Fast repeated quantile queries

For a snapshot you'll query many times, convert to a CumulativeHistogram (the crate's CumulativeROHistogram). It stores non-zero buckets with cumulative counts, so percentiles are answered with a binary search, and it precomputes a midpoint-estimated mean:

c = h.to_cumulative()           # read-only; also SparseHistogram.to_cumulative()
c.percentile(0.99)              # O(log n) binary search -> Bucket (individual count)
c.mean()                        # midpoint-estimated mean, computed once
c.bucket_quantile_range(0)      # (lower, upper) quantile fraction of a stored bucket
for bucket, lo, hi in c.iter_with_quantiles():
    ...                         # each non-zero bucket with its quantile span

Reading histograms from a Rezolus Parquet file

Rezolus writes one row per sample interval. Histogram metrics are stored as a dense "{metric}:buckets" column, or a sparse "{metric}:bucket_indices" / "{metric}:bucket_counts" pair — all List<UInt64>.

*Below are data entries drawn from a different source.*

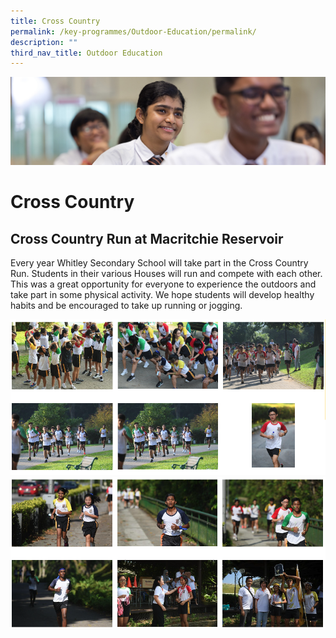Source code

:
 ```yaml
---
title: Cross Country
permalink: /key-programmes/Outdoor-Education/permalink/
description: ""
third_nav_title: Outdoor Education
---
```

![](/images/key%20programmes.jpg)

Cross Country
=============

Cross Country Run at Macritchie Reservoir
-----------------------------------------

Every year Whitley Secondary School will take part in the Cross Country Run. Students in their various Houses will run and compete with each other. This was a great opportunity for everyone to experience the outdoors and take part in some physical activity. We hope students will develop healthy habits and be encouraged to take up running or jogging.

![](/images/CC1.png)
![](/images/CC2.png)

from h2histogram.arrow import histogram_columns, read_histograms

# Discover histogram metrics in the file
for col in histogram_columns("rezolus.parquet"):
    print(col.name, col.kind)   # e.g. "syscall/read/latency standard"

# Read a metric's time series: one Histogram per row (None for missing rows)
series = read_histograms("rezolus.parquet", "syscall/read/latency")

for i, hist in enumerate(series):
    if hist is not None:
        print(i, hist.percentile(0.99).midpoint)

# Aggregate the whole recording
total = series[0]
for hist in series[1:]:
    if hist is not None:
        total = total.merge(hist)
print("overall p99:", total.percentile(0.99).midpoint)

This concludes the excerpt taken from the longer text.